> [Data section]:

***

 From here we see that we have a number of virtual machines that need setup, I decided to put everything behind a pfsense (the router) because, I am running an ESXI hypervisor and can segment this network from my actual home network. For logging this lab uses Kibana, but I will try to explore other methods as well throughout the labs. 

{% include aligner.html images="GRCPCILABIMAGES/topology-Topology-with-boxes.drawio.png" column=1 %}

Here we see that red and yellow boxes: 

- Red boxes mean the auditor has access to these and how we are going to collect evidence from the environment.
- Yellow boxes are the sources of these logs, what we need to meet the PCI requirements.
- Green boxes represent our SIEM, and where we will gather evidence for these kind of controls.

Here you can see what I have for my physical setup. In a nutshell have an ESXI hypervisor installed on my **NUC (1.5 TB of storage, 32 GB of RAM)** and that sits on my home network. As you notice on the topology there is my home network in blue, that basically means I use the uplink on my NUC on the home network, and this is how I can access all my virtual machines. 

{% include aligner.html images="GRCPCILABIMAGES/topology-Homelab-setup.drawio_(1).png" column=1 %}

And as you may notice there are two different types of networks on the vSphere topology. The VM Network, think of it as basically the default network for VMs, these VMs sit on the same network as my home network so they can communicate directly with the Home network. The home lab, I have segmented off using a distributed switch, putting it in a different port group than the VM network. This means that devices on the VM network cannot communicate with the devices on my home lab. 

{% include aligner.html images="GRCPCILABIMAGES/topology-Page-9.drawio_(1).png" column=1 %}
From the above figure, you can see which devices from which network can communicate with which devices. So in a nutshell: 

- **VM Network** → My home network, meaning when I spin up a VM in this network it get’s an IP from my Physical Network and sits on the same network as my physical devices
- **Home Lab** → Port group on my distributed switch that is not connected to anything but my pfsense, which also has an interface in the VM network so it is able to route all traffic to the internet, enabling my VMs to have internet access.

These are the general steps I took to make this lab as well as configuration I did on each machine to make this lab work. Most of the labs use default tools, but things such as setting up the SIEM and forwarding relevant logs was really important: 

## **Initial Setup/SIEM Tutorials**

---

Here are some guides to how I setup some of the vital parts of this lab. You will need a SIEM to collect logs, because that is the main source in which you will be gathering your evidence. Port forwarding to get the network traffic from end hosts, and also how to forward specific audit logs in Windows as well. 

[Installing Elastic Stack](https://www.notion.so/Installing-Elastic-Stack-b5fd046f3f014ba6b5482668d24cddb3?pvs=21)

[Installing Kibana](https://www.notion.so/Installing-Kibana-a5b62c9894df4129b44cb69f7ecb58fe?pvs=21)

***

> [How to complete this task]:
Your answer should consist of each line above in which "virtual" appears.

> [Expected output]:
 From here we see that we have a number of virtual machines that need setup, I decided to put everything behind a pfsense (the router) because, I am running an ESXI hypervisor and can segment this network from my actual home network. For logging this lab uses Kibana, but I will try to explore other methods as well throughout the labs. 
Here you can see what I have for my physical setup. In a nutshell have an ESXI hypervisor installed on my **NUC (1.5 TB of storage, 32 GB of RAM)** and that sits on my home network. As you notice on the topology there is my home network in blue, that basically means I use the uplink on my NUC on the home network, and this is how I can access all my virtual machines. 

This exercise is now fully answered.